All lines containing the string "Sharah" must be copied from the entries.

*** Opening Task material ***

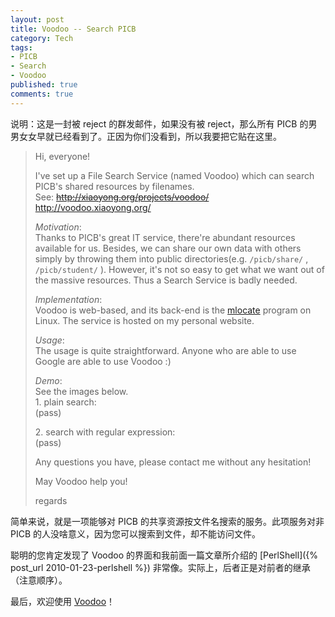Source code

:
 ```yaml
---
layout: post
title: Voodoo -- Search PICB
category: Tech
tags:
- PICB
- Search
- Voodoo
published: true
comments: true
---
```


说明：这是一封被 reject 的群发邮件，如果没有被 reject，那么所有 PICB 的男男女女早就已经看到了。正因为你们没看到，所以我要把它贴在这里。

<!--more-->

> Hi, everyone!
> 
> I've set up a File Search Service (named Voodoo) which can search PICB's shared resources by filenames.<br>
> See: <del>http://xiaoyong.org/projects/voodoo/</del> <http://voodoo.xiaoyong.org/>
> 
> *Motivation*:<br>
> Thanks to PICB's great IT service, there're abundant resources available for us. Besides, we can share our own data with others simply by throwing them into public directories(e.g. `/picb/share/` , `/picb/student/` ). However, it's not so easy to get what we want out of the massive resources. Thus a Search Service is badly needed.
> 
> *Implementation*:<br>
> Voodoo is web-based, and its back-end is the [mlocate](https://fedorahosted.org/mlocate/) program on Linux. The service is hosted on my personal website.
> 
> *Usage*:<br>
> The usage is quite straightforward. Anyone who are able to use Google are able to use Voodoo :)
> 
> *Demo*:<br>
> See the images below.<br>
> 1\. plain search:<br>
> (pass)
> 
> 2\. search with regular expression:<br>
> (pass)
> 
> Any questions you have, please contact me without any hesitation!
> 
> May Voodoo help you!
> 
> regards

简单来说，就是一项能够对 PICB 的共享资源按文件名搜索的服务。此项服务对非 PICB 的人没啥意义，因为您可以搜索到文件，却不能访问文件。

聪明的您肯定发现了 Voodoo 的界面和我前面一篇文章所介绍的 [PerlShell]({% post_url 2010-01-23-perlshell %}) 非常像。实际上，后者正是对前者的继承（注意顺序）。

最后，欢迎使用 [Voodoo](http://voodoo.xiaoyong.org/)！

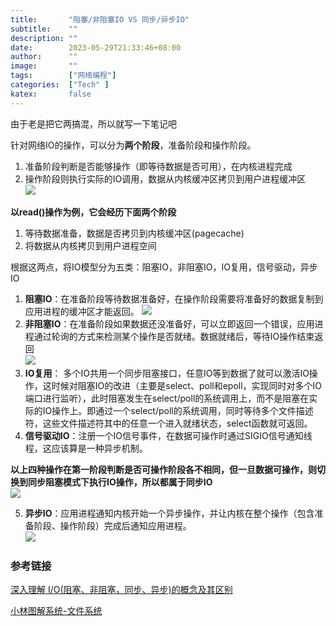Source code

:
 ```yaml
---
title:       "阻塞/非阻塞IO VS 同步/异步IO"
subtitle:    ""
description: ""
date:        2023-05-29T21:33:46+08:00 
author:      ""
image:       ""
tags:        ["网络编程"]
categories:  ["Tech" ]
katex:       false
---
```


由于老是把它两搞混，所以就写一下笔记吧  
  
针对网络IO的操作，可以分为**两个阶段**，准备阶段和操作阶段。
1. 准备阶段判断是否能够操作（即等待数据是否可用），在内核进程完成
2. 操作阶段则执行实际的IO调用，数据从内核缓冲区拷贝到用户进程缓冲区  
![](/img/IO1.jpg)  

**以read()操作为例，它会经历下面两个阶段**
1. 等待数据准备，数据是否拷贝到内核缓冲区(pagecache)
2. 将数据从内核拷贝到用户进程空间  

根据这两点，将IO模型分为五类：阻塞IO，非阻塞IO，IO复用，信号驱动，异步IO
1. **阻塞IO**：在准备阶段等待数据准备好，在操作阶段需要将准备好的数据复制到应用进程的缓冲区才能返回。 
![](/img/IO2.jpg) 
2. **非阻塞IO**：在准备阶段如果数据还没准备好，可以立即返回一个错误，应用进程通过轮询的方式来检测某个操作是否就绪。数据就绪后，等待IO操作结束返回  
![](/img/unblockIO.jpg)
3. **IO复用**： 多个IO共用一个同步阻塞接口，任意IO等到数据了就可以激活IO操作，这时候对阻塞IO的改进（主要是select、poll和epoll，实现同时对多个IO端口进行监听），此时阻塞发生在select/poll的系统调用上，而不是阻塞在实际的IO操作上。即通过一个select/poll的系统调用，同时等待多个文件描述符，这些文件描述符其中的任意一个进入就绪状态，select函数就可返回。
4. **信号驱动IO**：注册一个IO信号事件，在数据可操作时通过SIGIO信号通知线程，这应该算是一种异步机制。  
 
**以上四种操作在第一阶段判断是否可操作阶段各不相同，但一旦数据可操作，则切换到同步阻塞模式下执行IO操作，所以都属于同步IO**  
![](/img/synchronizeIO.jpg)  

5. **异步IO**：应用进程通知内核开始一个异步操作，并让内核在整个操作（包含准备阶段、操作阶段）完成后通知应用进程。  
![](/img/asynchronousIO.jpg)

### 参考链接
[深入理解 I/O(阻塞、非阻塞，同步、异步)的概念及其区别](https://zhuanlan.zhihu.com/p/270010926)  

[小林图解系统-文件系统](https://xiaolincoding.com/os/6_file_system/file_system.html#阻塞与非阻塞-i-o-vs-同步与异步-i-o)
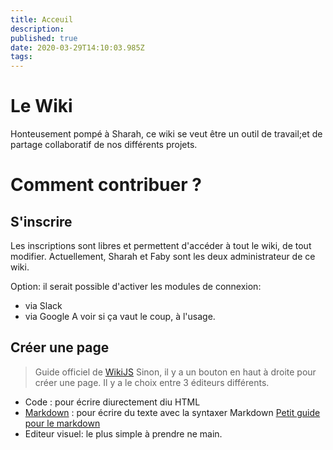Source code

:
 ```yaml
---
title: Acceuil
description: 
published: true
date: 2020-03-29T14:10:03.985Z
tags: 
---
```


# Le Wiki

Honteusement pompé à Sharah, ce wiki se veut être un outil de travail;et de partage collaboratif de nos différents projets.

# Comment contribuer ?

## S'inscrire
Les inscriptions sont libres et permettent d'accéder à tout le wiki, de tout modifier.
Actuellement, Sharah et Faby sont les deux administrateur de ce wiki.

Option: il serait possible d'activer les modules de connexion:
* via Slack
* via Google
A voir si ça vaut le coup, à l'usage.

## Créer une page 
> Guide officiel de [WikiJS](https://docs.requarks.io/guide/intro)
Sinon, il y a un bouton en haut à droite pour créer une page.
Il y a le choix entre 3 éditeurs différents.
 - Code : pour écrire diurectement diu HTML
 - [Markdown](https://fr.wikipedia.org/wiki/Markdown) : pour écrire du texte avec la syntaxer Markdown
   [Petit guide pour le markdown](/home/markdown)
 - Editeur visuel: le plus simple à prendre ne main.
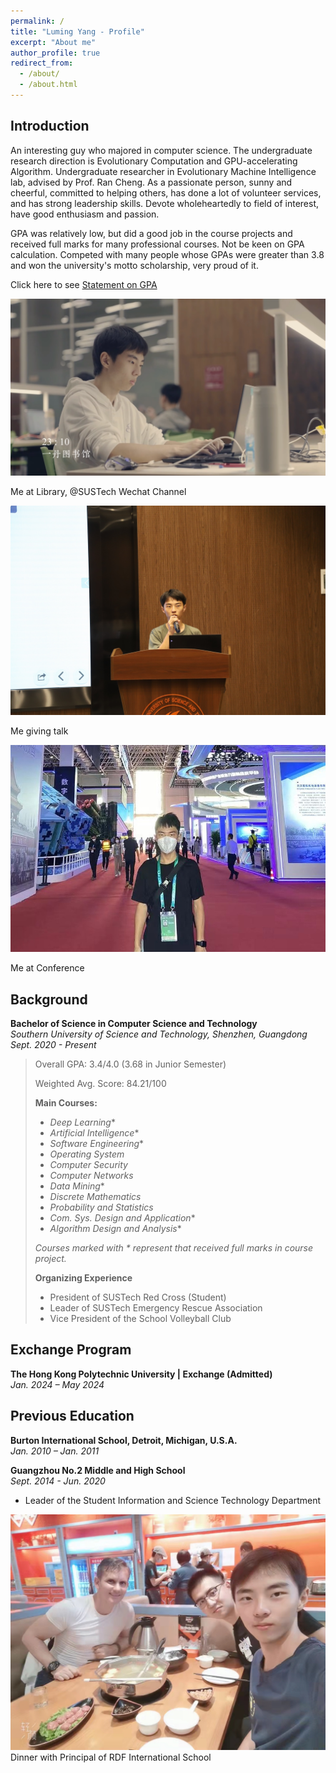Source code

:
 ```yaml
---
permalink: /
title: "Luming Yang - Profile"
excerpt: "About me"
author_profile: true
redirect_from: 
  - /about/
  - /about.html
---
```


## Introduction
An interesting guy who majored in computer science. The undergraduate research direction is Evolutionary Computation and GPU-accelerating Algorithm. Undergraduate researcher in Evolutionary Machine Intelligence lab, advised by Prof. Ran Cheng.
As a passionate person, sunny and cheerful, committed to helping others, has done a lot of volunteer services, and has strong leadership skills.
Devote wholeheartedly to field of interest, have good enthusiasm and passion.

GPA was relatively low, but did a good job in the course projects and received full marks for many professional courses.
Not be keen on GPA calculation. Competed with many people whose GPAs were greater than 3.8 and won the university's motto scholarship, very proud of it.

Click here to see [Statement on GPA](https://skylynf.github.io/files/Statement%20on%20GPA.pdf)

![Me at Library](/images/me_at_lib.png "Me at Library")

Me at Library, @SUSTech Wechat Channel

![Me at talk](/images/talk.jpg "Me at talk")

Me giving talk

![Me at Conference](/images/me_at_conf.jpg "Me at Conference")

Me at Conference


## Background

**Bachelor of Science in Computer Science and Technology**  
*Southern University of Science and Technology, Shenzhen, Guangdong*  
*Sept. 2020 - Present*

> Overall GPA: 3.4/4.0 (3.68 in Junior Semester)
> 
> Weighted Avg. Score: 84.21/100
>   
> **Main Courses:**
> - *Deep Learning*\*
> - *Artificial Intelligence*\*
> - *Software Engineering*\*
> - *Operating System*
> - *Computer Security*
> - *Computer Networks*
> - *Data Mining*\*
> - *Discrete Mathematics*
> - *Probability and Statistics*
> - *Com. Sys. Design and Application*\*
> - *Algorithm Design and Analysis*\*
>   
> *Courses marked with \* represent that received full marks in course project.*
> 
> **Organizing Experience**
>
> - President of SUSTech Red Cross (Student)
> - Leader of SUSTech Emergency Rescue Association
> - Vice President of the School Volleyball Club

## Exchange Program

**The Hong Kong Polytechnic University | Exchange (Admitted)**  
*Jan. 2024 – May 2024*

## Previous Education

**Burton International School, Detroit, Michigan, U.S.A.**  
*Jan. 2010 – Jan. 2011*

**Guangzhou No.2 Middle and High School**  
*Sept. 2014 - Jun. 2020*
- Leader of the Student Information and Science Technology Department


![Dinner with Principal of RDF International School](/images/with_RDF.jpg "Dinner with Principal of RDF International School")
Dinner with Principal of RDF International School




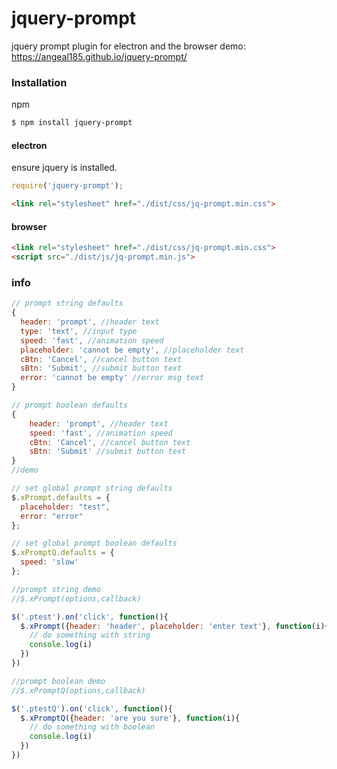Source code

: # jquery-prompt
jquery prompt plugin for electron and the browser
demo: https://angeal185.github.io/jquery-prompt/
### Installation

npm

```sh
$ npm install jquery-prompt
```

#### electron
ensure jquery is installed.
```js
require('jquery-prompt');
```
```html
<link rel="stylesheet" href="./dist/css/jq-prompt.min.css">
```

#### browser

```html
<link rel="stylesheet" href="./dist/css/jq-prompt.min.css">
<script src="./dist/js/jq-prompt.min.js">
```

### info


```js
// prompt string defaults
{
  header: 'prompt', //header text
  type: 'text', //input type
  speed: 'fast', //animation speed
  placeholder: 'cannot be empty', //placeholder text
  cBtn: 'Cancel', //cancel button text
  sBtn: 'Submit', //submit button text
  error: 'cannot be empty' //error msg text
}

// prompt boolean defaults
{
    header: 'prompt', //header text
    speed: 'fast', //animation speed
    cBtn: 'Cancel', //cancel button text
    sBtn: 'Submit' //submit button text
}
//demo

// set global prompt string defaults
$.xPrompt.defaults = {
  placeholder: "test",
  error: "error"
};

// set global prompt boolean defaults
$.xPromptQ.defaults = {
  speed: 'slow'
};

//prompt string demo
//$.xPrompt(options,callback)

$('.ptest').on('click', function(){
  $.xPrompt({header: 'header', placeholder: 'enter text'}, function(i){
    // do something with string
    console.log(i)
  })
})

//prompt boolean demo
//$.xPromptQ(options,callback)

$('.ptestQ').on('click', function(){
  $.xPromptQ({header: 'are you sure'}, function(i){
    // do something with boolean
    console.log(i)
  })
})

```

*** Closing Task material ***

_Answer:_
Honteusement pompé à Sharah, ce wiki se veut être un outil de travail;et de partage collaboratif de nos différents projets.
Actuellement, Sharah et Faby sont les deux administrateur de ce wiki.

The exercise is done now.